Войти на БыковФМ через
Закрыть

Страшная поэзия

Дмитрий Быков
>250

Понимаете, страх — эмоция не хуже всякой другой, и поэтому он может быть полновесной темой лирики. Но вот я хочу вам пояснить, почему, на мой взгляд, так долго тема страшного и тема страха, вообще тема готики не изучалась в лирике подробно.

Дело в том, что есть двоякое представление о страшном. Наиболее точно об этом сказала Елена Иваницкая, которая довольно много писала о массовой культуре. Вот она пишет: «Мы любим перечитывать страшное, но это нам кажется, что это страшное». Потому что мы же не любим перечитывать Шаламова, или «Крутой маршрут» Евгении Гинзбург, или «Воспоминания» Виктора Франкла о концлагере (вот это по-настоящему страшно), а мы любим таинственное, мы любим готическое: баллады, «Волко́в» Алексея К. Толстого, «Светлану» Жуковского, Катенина («Всё мелькает пред глазами: // Звезды, тучи, небеса» — бюргерову «Ленору»). Но мы не любим натуралистическое, мы не любим жуткое. И вот я вам покажу два возможных подхода к страшному.

Мы в своей антологии с Ульяновой (большая получилась антология, мы долго над ней работали, львиную долю работы по подбору выполнила, конечно, она) пришли к выводу, что мы не можем оставить за пределами антологии стихи о войне, о смерти, о страшном опыте XX веке; мы должны говорить о страшном в обеих ипостасях, в обеих частях этой лирики, в обеих её, так сказать, реализациях.

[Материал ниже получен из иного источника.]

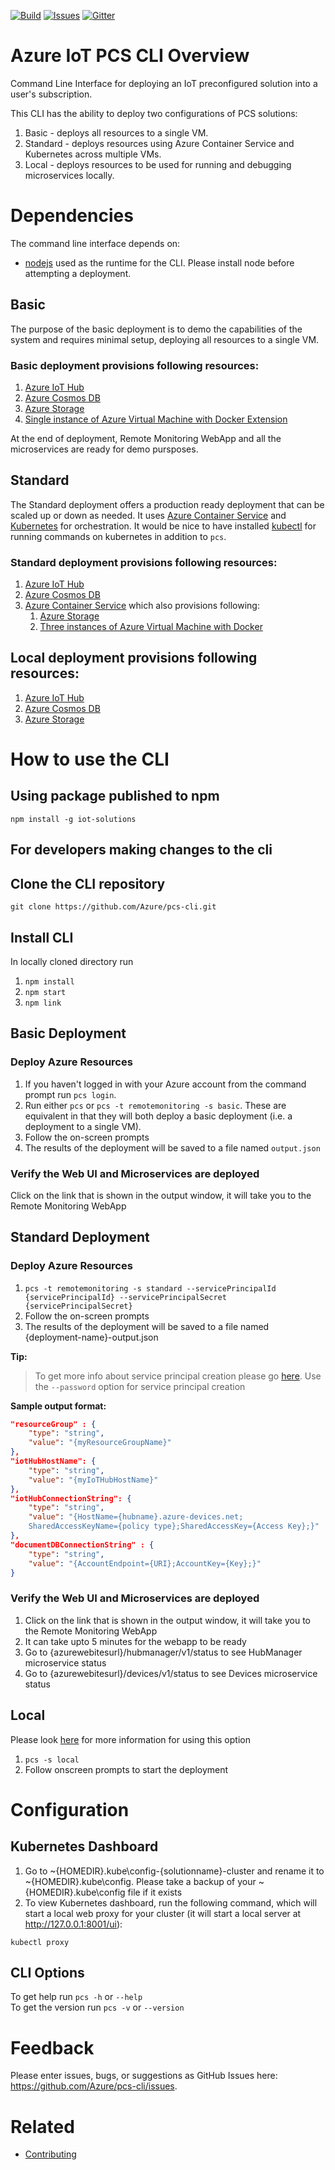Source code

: [![Build][build-badge]][build-url]
[![Issues][issues-badge]][issues-url]
[![Gitter][gitter-badge]][gitter-url]

Azure IoT PCS CLI Overview
==========================

Command Line Interface for deploying an IoT preconfigured solution into a
user's subscription.

This CLI has the ability to deploy two configurations of PCS solutions:

1. Basic - deploys all resources to a single VM.
1. Standard - deploys resources using Azure Container Service and Kubernetes across multiple VMs.
1. Local - deploys resources to be used for running and debugging microservices locally.

Dependencies
============
The command line interface depends on:

* [nodejs](https://nodejs.org/en/) used as the runtime for the CLI.  Please install node before attempting a deployment.

## Basic

The purpose of the basic deployment is to demo the capabilities of the system
and requires minimal setup, deploying all resources to a single VM.

### Basic deployment provisions following resources:

1. [Azure IoT Hub](https://azure.microsoft.com/en-us/services/iot-hub/)
2. [Azure Cosmos DB](https://docs.microsoft.com/en-us/azure/cosmos-db/create-documentdb-dotnet)
3. [Azure Storage](https://azure.microsoft.com/en-us/services/storage/)
4. [Single instance of Azure Virtual Machine with Docker Extension](https://azure.microsoft.com/en-us/services/virtual-machines/)

At the end of deployment, Remote Monitoring WebApp and all the microservices
are ready for demo pursposes.

## Standard

The Standard deployment offers a production ready deployment that can be
scaled up or down as needed. It uses
[Azure Container Service](https://azure.microsoft.com/en-us/services/container-service/)
and [Kubernetes](https://kubernetes.io/) for orchestration. It would be nice to have installed
[kubectl](https://kubernetes.io/docs/tasks/tools/install-kubectl/) for running commands on kubernetes
in addition to ```pcs```.

### Standard deployment provisions following resources:

1. [Azure IoT Hub](https://azure.microsoft.com/en-us/services/iot-hub/)
2. [Azure Cosmos DB](https://docs.microsoft.com/en-us/azure/cosmos-db/create-documentdb-dotnet)
3. [Azure Container Service](https://azure.microsoft.com/en-us/services/container-service/)
   which also provisions following:
   1. [Azure Storage](https://azure.microsoft.com/en-us/services/storage/)
   2. [Three instances of Azure Virtual Machine with Docker](https://azure.microsoft.com/en-us/services/virtual-machines/)

## Local deployment provisions following resources:

1. [Azure IoT Hub](https://azure.microsoft.com/en-us/services/iot-hub/)
2. [Azure Cosmos DB](https://docs.microsoft.com/en-us/azure/cosmos-db/create-documentdb-dotnet)
3. [Azure Storage](https://azure.microsoft.com/en-us/services/storage/)

How to use the CLI
==================
## Using package published to npm
 `npm install -g iot-solutions`
## For developers making changes to the cli
## Clone the CLI repository
`git clone https://github.com/Azure/pcs-cli.git`

## Install CLI
In locally cloned directory run
1. `npm install`
1. `npm start`
1. `npm link`


## Basic Deployment
### Deploy Azure Resources

1. If you haven't logged in with your Azure account from the command prompt run `pcs login`.
1. Run either `pcs` or `pcs -t remotemonitoring -s basic`.  These are equivalent in that they will both deploy a basic deployment (i.e. a deployment to a single VM).
1. Follow the on-screen prompts
1. The results of the deployment will be saved to a file named `output.json`

### Verify the Web UI and Microservices are deployed

Click on the link that is shown in the output window, it will take you to
the Remote Monitoring WebApp

## Standard Deployment

### Deploy Azure Resources

1. `pcs -t remotemonitoring -s standard --servicePrincipalId {servicePrincipalId} --servicePrincipalSecret {servicePrincipalSecret}`
2. Follow the on-screen prompts
3. The results of the deployment will be saved to a file named {deployment-name}-output.json

**Tip:**

> To get more info about service principal creation please go [here](https://docs.microsoft.com/cli/azure/create-an-azure-service-principal-azure-cli). Use the `--password` option for service principal creation


**Sample output format:**
```json
"resourceGroup" : {
    "type": "string",
    "value": "{myResourceGroupName}"
},
"iotHubHostName": {
    "type": "string",
    "value": "{myIoTHubHostName}"
},
"iotHubConnectionString": {
    "type": "string",
    "value": "{HostName={hubname}.azure-devices.net;
    SharedAccessKeyName={policy type};SharedAccessKey={Access Key};}"
},
"documentDBConnectionString" : {
    "type": "string",
    "value": "{AccountEndpoint={URI};AccountKey={Key};}"
}
```

### Verify the Web UI and Microservices are deployed

1. Click on the link that is shown in the output window, it will take you to
   the Remote Monitoring WebApp
1. It can take upto 5 minutes for the webapp to be ready
1. Go to {azurewebitesurl}/hubmanager/v1/status to see HubManager microservice status
1. Go to {azurewebitesurl}/devices/v1/status to see Devices microservice status

## Local
Please look [here](https://github.com/Azure/azure-iot-pcs-remote-monitoring-dotnet/wiki/Running-the-Remote-Monitoring-Solution-Locally) for more information for using this option
1. `pcs -s local`
1. Follow onscreen prompts to start the deployment

Configuration
=============

## Kubernetes Dashboard

1. Go to ~\{HOMEDIR}\.kube\config-{solutionname}-cluster and rename it to ~\{HOMEDIR}\.kube\config. Please take a backup of your ~\{HOMEDIR}\.kube\config file if it exists
1. To view Kubernetes dashboard, run the following command, which will start a local
web proxy for your cluster (it will start a local server at http://127.0.0.1:8001/ui):

`kubectl proxy`

## CLI Options

To get help run `pcs -h` or `--help` \
To get the version run `pcs -v` or `--version`

Feedback
========

Please enter issues, bugs, or suggestions as GitHub Issues here: https://github.com/Azure/pcs-cli/issues.

Related
=======

* [Contributing](CONTRIBUTING.md)

[build-badge]: https://img.shields.io/travis/Azure/pcs-cli.svg
[build-url]: https://travis-ci.org/Azure/pcs-cli
[issues-badge]: https://img.shields.io/github/issues/azure/pcs-cli.svg
[issues-url]: https://github.com/azure/pcs-cli/issues
[gitter-badge]: https://img.shields.io/gitter/room/azure/iot-solutions.js.svg
[gitter-url]: https://gitter.im/azure/iot-solutions
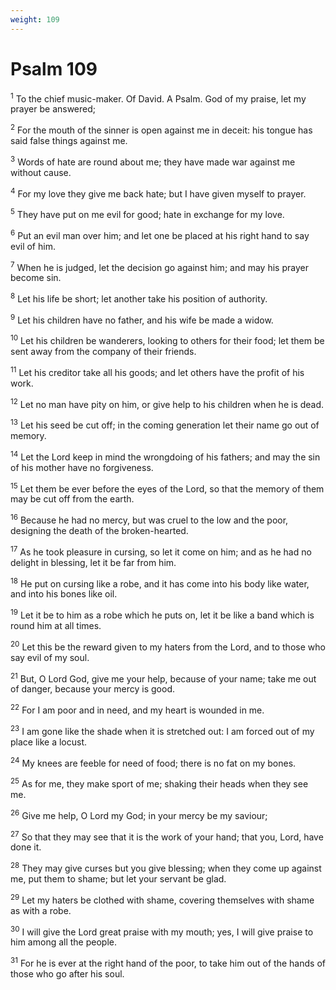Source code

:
 ```yaml
---
weight: 109
---
```


# Psalm 109

<sup>1</sup> To the chief music-maker. Of David. A Psalm. God of my praise, let my prayer be answered; 

<sup>2</sup> For the mouth of the sinner is open against me in deceit: his tongue has said false things against me. 

<sup>3</sup> Words of hate are round about me; they have made war against me without cause. 

<sup>4</sup> For my love they give me back hate; but I have given myself to prayer. 

<sup>5</sup> They have put on me evil for good; hate in exchange for my love. 

<sup>6</sup> Put an evil man over him; and let one be placed at his right hand to say evil of him. 

<sup>7</sup> When he is judged, let the decision go against him; and may his prayer become sin. 

<sup>8</sup> Let his life be short; let another take his position of authority. 

<sup>9</sup> Let his children have no father, and his wife be made a widow. 

<sup>10</sup> Let his children be wanderers, looking to others for their food; let them be sent away from the company of their friends. 

<sup>11</sup> Let his creditor take all his goods; and let others have the profit of his work. 

<sup>12</sup> Let no man have pity on him, or give help to his children when he is dead. 

<sup>13</sup> Let his seed be cut off; in the coming generation let their name go out of memory. 

<sup>14</sup> Let the Lord keep in mind the wrongdoing of his fathers; and may the sin of his mother have no forgiveness. 

<sup>15</sup> Let them be ever before the eyes of the Lord, so that the memory of them may be cut off from the earth. 

<sup>16</sup> Because he had no mercy, but was cruel to the low and the poor, designing the death of the broken-hearted. 

<sup>17</sup> As he took pleasure in cursing, so let it come on him; and as he had no delight in blessing, let it be far from him. 

<sup>18</sup> He put on cursing like a robe, and it has come into his body like water, and into his bones like oil. 

<sup>19</sup> Let it be to him as a robe which he puts on, let it be like a band which is round him at all times. 

<sup>20</sup> Let this be the reward given to my haters from the Lord, and to those who say evil of my soul. 

<sup>21</sup> But, O Lord God, give me your help, because of your name; take me out of danger, because your mercy is good. 

<sup>22</sup> For I am poor and in need, and my heart is wounded in me. 

<sup>23</sup> I am gone like the shade when it is stretched out: I am forced out of my place like a locust. 

<sup>24</sup> My knees are feeble for need of food; there is no fat on my bones. 

<sup>25</sup> As for me, they make sport of me; shaking their heads when they see me. 

<sup>26</sup> Give me help, O Lord my God; in your mercy be my saviour; 

<sup>27</sup> So that they may see that it is the work of your hand; that you, Lord, have done it. 

<sup>28</sup> They may give curses but you give blessing; when they come up against me, put them to shame; but let your servant be glad. 

<sup>29</sup> Let my haters be clothed with shame, covering themselves with shame as with a robe. 

<sup>30</sup> I will give the Lord great praise with my mouth; yes, I will give praise to him among all the people. 

<sup>31</sup> For he is ever at the right hand of the poor, to take him out of the hands of those who go after his soul. 


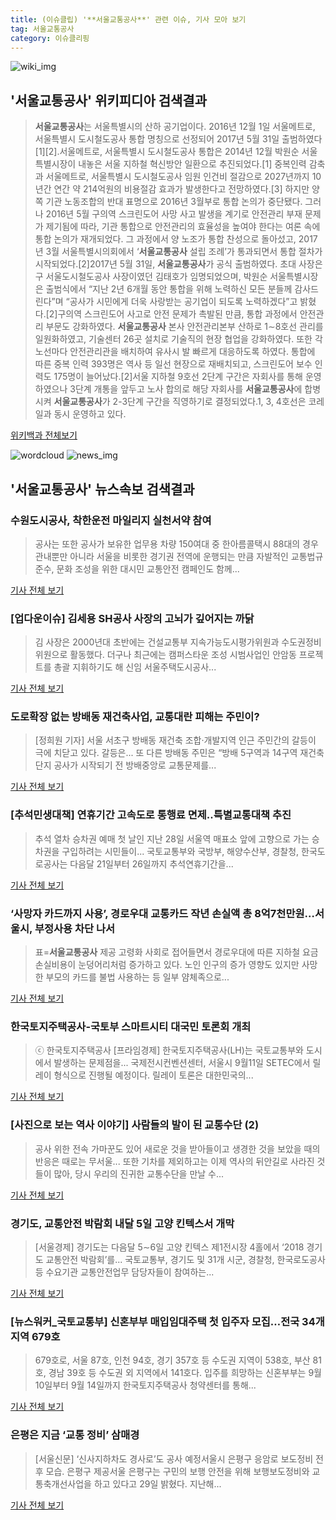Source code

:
 ```yaml
---
title: (이슈클립) '**서울교통공사**' 관련 이슈, 기사 모아 보기
tag: 서울교통공사
category: 이슈클리핑
---
```

![wiki_img](https://user-images.githubusercontent.com/42597476/44503234-41136a80-a6d0-11e8-9071-6fc6418eafe4.png)
## **'**서울교통공사**'** 위키피디아 검색결과
>**서울교통공사**는 서울특별시의 산하 공기업이다. 2016년 12월 1일 서울메트로, 서울특별시 도시철도공사 통합 명칭으로 선정되어 2017년 5월 31일 출범하였다[1][2].서울메트로, 서울특별시 도시철도공사 통합은 2014년 12월 박원순 서울특별시장이 내놓은 서울 지하철 혁신방안 일환으로 추진되었다.[1] 중복인력 감축과 서울메트로, 서울특별시 도시철도공사 임원 인건비 절감으로 2027년까지 10년간 연간 약 214억원의 비용절감 효과가 발생한다고 전망하였다.[3] 하지만 양쪽 기관 노동조합의 반대 표명으로 2016년 3월부로 통합 논의가 중단됐다. 그러나 2016년 5월 구의역 스크린도어 사망 사고 발생을 계기로 안전관리 부재 문제가 제기됨에 따라, 기관 통합으로 안전관리의 효율성을 높여야 한다는 여론 속에 통합 논의가 재개되었다. 그 과정에서 양 노조가 통합 찬성으로 돌아섰고, 2017년 3월 서울특별시의회에서 ‘**서울교통공사** 설립 조례’가 통과되면서 통합 절차가 시작되었다.[2]2017년 5월 31일, **서울교통공사**가 공식 출범하였다. 초대 사장은 구 서울도시철도공사 사장이였던 김태호가 임명되었으며, 박원순 서울특별시장은 출범식에서 “지난 2년 6개월 동안 통합을 위해 노력하신 모든 분들께 감사드린다”며 “공사가 시민에게 더욱 사랑받는 공기업이 되도록 노력하겠다”고 밝혔다.[2]구의역 스크린도어 사고로 안전 문제가 촉발된 만큼, 통합 과정에서 안전관리 부문도 강화하였다. **서울교통공사** 본사 안전관리본부 산하로 1∼8호선 관리를 일원화하였고, 기술센터 26곳 설치로 기술직의 현장 협업을 강화하였다. 또한 각 노선마다 안전관리관을 배치하여 유사시 발 빠르게 대응하도록 하였다. 통합에 따른 중복 인력 393명은 역사 등 일선 현장으로 재배치되고, 스크린도어 보수 인력도 175명이 늘어났다.[2]서울 지하철 9호선 2단계 구간은 자회사를 통해 운영하였으나 3단계 개통을 앞두고 노사 합의로 해당 자회사를 **서울교통공사**에 합병시켜 **서울교통공사**가 2-3단계 구간을 직영하기로 결정되었다.1, 3, 4호선은 코레일과 동시 운영하고 있다.

<a href="https://ko.wikipedia.org/wiki/서울교통공사" target="_blank">위키백과 전체보기</a>

![wordcloud](https://s3.ap-northeast-2.amazonaws.com/lyrics101-wordcloud/2018-08-31-1535658164.png)
![news_img](https://user-images.githubusercontent.com/42597476/44507050-1206f400-a6e4-11e8-8d98-7ffbfebb353f.png)
## **'**서울교통공사**'** 뉴스속보 검색결과
### 수원도시공사, 착한운전 마일리지 실천서약 참여

>공사는 또한 공사가 보유한 업무용 차량 150여대 중 한아름콜택시 88대의 경우 관내뿐만 아니라 서울을 비롯한 경기권 전역에 운행되는 만큼 자발적인 교통법규 준수, 문화 조성을 위한 대시민 교통안전 캠페인도 함께...

<a href="http://www.asiatoday.co.kr/view.php?key=20180830010016409" target="_blank">기사 전체 보기</a>

### [업다운이슈] 김세용 SH공사 사장의 고뇌가 깊어지는 까닭

>김 사장은 2000년대 초반에는 건설교통부 지속가능도시평가위원과 수도권정비위원으로 활동했다. 더구나 최근에는 캠퍼스타운 조성 시범사업인 안암동 프로젝트를 총괄 지휘하기도 해 신임 서울주택도시공사...

<a href="http://www.updownnews.co.kr/news/articleView.html?idxno=96361" target="_blank">기사 전체 보기</a>

### 도로확장 없는 방배동 재건축사업, 교통대란 피해는 주민이?

>[정희원 기자] 서울 서초구 방배동 재건축 조합·개발지역 인근 주민간의 갈등이 극에 치닫고 있다. 갈등은... 또 다른 방배동 주민은 “방배 5구역과 14구역 재건축단지 공사가 시작되기 전 방배중앙로 교통문제를...

<a href="http://www.sportsworldi.com/content/html/2018/08/30/20180830617997.html" target="_blank">기사 전체 보기</a>

### [추석민생대책] 연휴기간 고속도로 통행료 면제..특별교통대책 추진

>추석 열차 승차권 예매 첫 날인 지난 28일 서울역 매표소 앞에 고향으로 가는 승차권을 구입하려는 시민들이... 국토교통부와 국방부, 해양수산부, 경찰청, 한국도로공사는 다음달 21일부터 26일까지 추석연휴기간을...

<a href="http://www.newspim.com/news/view/20180830000153" target="_blank">기사 전체 보기</a>

### ‘사망자 카드까지 사용’, 경로우대 교통카드 작년 손실액 총 8억7천만원…서울시, 부정사용 차단 나서

>표=**서울교통공사** 제공 고령화 사회로 접어들면서 경로우대에 따른 지하철 요금 손실비용이 눈덩어리처럼 증가하고 있다. 노인 인구의 증가 영향도 있지만 사망한 부모의 카드를 불법 사용하는 등 일부 얌체족으로...

<a href="http://www.nextdaily.co.kr/news/article.html?id=20180829800041" target="_blank">기사 전체 보기</a>

### 한국토지주택공사-국토부 스마트시티 대국민 토론회 개최

>ⓒ 한국토지주택공사 [프라임경제] 한국토지주택공사(LH)는 국토교통부와 도시에서 발생하는 문제점을... 국제전시컨벤션센터, 서울시 9월11일 SETEC에서 릴레이 형식으로 진행될 예정이다. 릴레이 토론은 대한민국의...

<a href="http://www.newsprime.co.kr/news/article.html?no=428186" target="_blank">기사 전체 보기</a>

### [사진으로 보는 역사 이야기] 사람들의 발이 된 교통수단 (2)

>공사 위한 전속 가마꾼도 있어 새로운 것을 받아들이고 생경한 것을 보았을 때의 반응은 때로는 무서울... 또한 기차를 제외하고는 이제 역사의 뒤안길로 사라진 것들이 많아, 당시 우리의 진귀한 교통수단을 만날 수...

<a href="http://www.newscj.com/news/articleView.html?idxno=550495" target="_blank">기사 전체 보기</a>

### 경기도, 교통안전 박람회 내달 5일 고양 킨텍스서 개막

>[서울경제] 경기도는 다음달 5∼6일 고양 킨텍스 제1전시장 4홀에서 ‘2018 경기도 교통안전 박람회’를... 국토교통부, 경기도 및 31개 시군, 경찰청, 한국로도공사 등 수요기관 교통안전업무 담당자들이 참여하는...

<a href="http://www.sedaily.com/NewsView/1S3K8UWN04" target="_blank">기사 전체 보기</a>

### [뉴스워커_국토교통부] 신혼부부 매입임대주택 첫 입주자 모집…전국 34개 지역 679호

>679호로, 서울 87호, 인천 94호, 경기 357호 등 수도권 지역이 538호, 부산 81호, 경남 39호 등 수도권 외 지역에서 141호다. 입주를 희망하는 신혼부부는 9월 10일부터 9월 14일까지 한국토지주택공사 청약센터를 통해...

<a href="http://www.newsworker.co.kr/news/articleView.html?idxno=21466" target="_blank">기사 전체 보기</a>

### 은평은 지금 ‘교통 정비’ 삼매경

>[서울신문] ‘신사지하차도 경사로’도 공사 예정서울시 은평구 응암로 보도정비 전후 모습. 은평구 제공서울 은평구는 구민의 보행 안전을 위해 보행보도정비와 교통축개선사업을 하고 있다고 29일 밝혔다. 지난해...

<a href="http://www.seoul.co.kr/news/newsView.php?id=20180830019011&wlog_tag3=naver" target="_blank">기사 전체 보기</a>


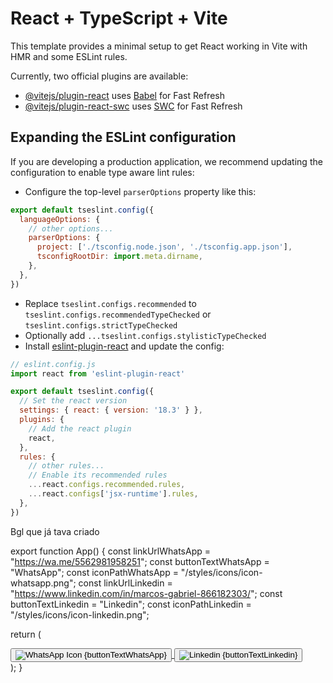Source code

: # React + TypeScript + Vite

This template provides a minimal setup to get React working in Vite with HMR and some ESLint rules.

Currently, two official plugins are available:

- [@vitejs/plugin-react](https://github.com/vitejs/vite-plugin-react/blob/main/packages/plugin-react/README.md) uses [Babel](https://babeljs.io/) for Fast Refresh
- [@vitejs/plugin-react-swc](https://github.com/vitejs/vite-plugin-react-swc) uses [SWC](https://swc.rs/) for Fast Refresh

## Expanding the ESLint configuration

If you are developing a production application, we recommend updating the configuration to enable type aware lint rules:

- Configure the top-level `parserOptions` property like this:

```js
export default tseslint.config({
  languageOptions: {
    // other options...
    parserOptions: {
      project: ['./tsconfig.node.json', './tsconfig.app.json'],
      tsconfigRootDir: import.meta.dirname,
    },
  },
})
```

- Replace `tseslint.configs.recommended` to `tseslint.configs.recommendedTypeChecked` or `tseslint.configs.strictTypeChecked`
- Optionally add `...tseslint.configs.stylisticTypeChecked`
- Install [eslint-plugin-react](https://github.com/jsx-eslint/eslint-plugin-react) and update the config:

```js
// eslint.config.js
import react from 'eslint-plugin-react'

export default tseslint.config({
  // Set the react version
  settings: { react: { version: '18.3' } },
  plugins: {
    // Add the react plugin
    react,
  },
  rules: {
    // other rules...
    // Enable its recommended rules
    ...react.configs.recommended.rules,
    ...react.configs['jsx-runtime'].rules,
  },
})
```


Bgl que já tava criado

export function App() {
  const linkUrlWhatsApp = "https://wa.me/5562981958251"; 
  const buttonTextWhatsApp = "WhatsApp";
  const iconPathWhatsApp = "/styles/icons/icon-whatsapp.png"; 
  const linkUrlLinkedin = "https://www.linkedin.com/in/marcos-gabriel-866182303/";
  const buttonTextLinkedin = "Linkedin"; 
  const iconPathLinkedin = "/styles/icons/icon-linkedin.png"; 

  return (
    <div className="flex justify-center items-center h-screen gap-2">
      <a href={linkUrlWhatsApp} target="_blank" rel="noopener noreferrer">
        <button className="px-4 py-1.5 bg-green-500 text-white rounded flex items-center gap-2 hover:bg-green-700 transition-colors duration-200">
          <img src={iconPathWhatsApp} alt="WhatsApp Icon" className="w-5 h-5" />
          {buttonTextWhatsApp}
        </button>
      </a>
      <a href={linkUrlLinkedin} target="_blank" rel="noopener noreferrer">
        <button className="px-6 py-1.5 bg-blue-500 text-white rounded flex items-center gap-2 hover:bg-blue-700 transition-colors duration-200">
          <img src={iconPathLinkedin} alt="Linkedin" className="w-5 h-5" />
          {buttonTextLinkedin}
        </button>
      </a>
    </div>
  );
}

Я для сравнения прочту два стихотворения двух поэтов, которые почти одновременно родились (Семен Липкин — в 1911 году, Вадим Шефнер — в 1914-м) и почти одновременно умерли (один — в 2002 году, второй — в 2003-м), оба воевали, оба писали прозу, оба узнали позднюю славу, только одного узнали как фантаста, а второго — как диссидента.

Вот стихотворение Вадима Шефнера «Фантастика (в первой публикации оно называлось «Приключения фантаста»):

Как здесь холодно вечером, в этом безлюдном саду,
У квадратных сугробов так холодно здесь и бездомно.
В дом, которого нет, по ступеням прозрачным взойду
И в незримую дверь постучусь осторожно и скромно.

На пиру невидимок стеклянно звучат голоса,
И ночной разговор убедительно ясен и грустен.
— Я на миг, я на миг, я погреться на четверть часа.
— Ты навек, ты навек, мы тебя никуда не отпустим.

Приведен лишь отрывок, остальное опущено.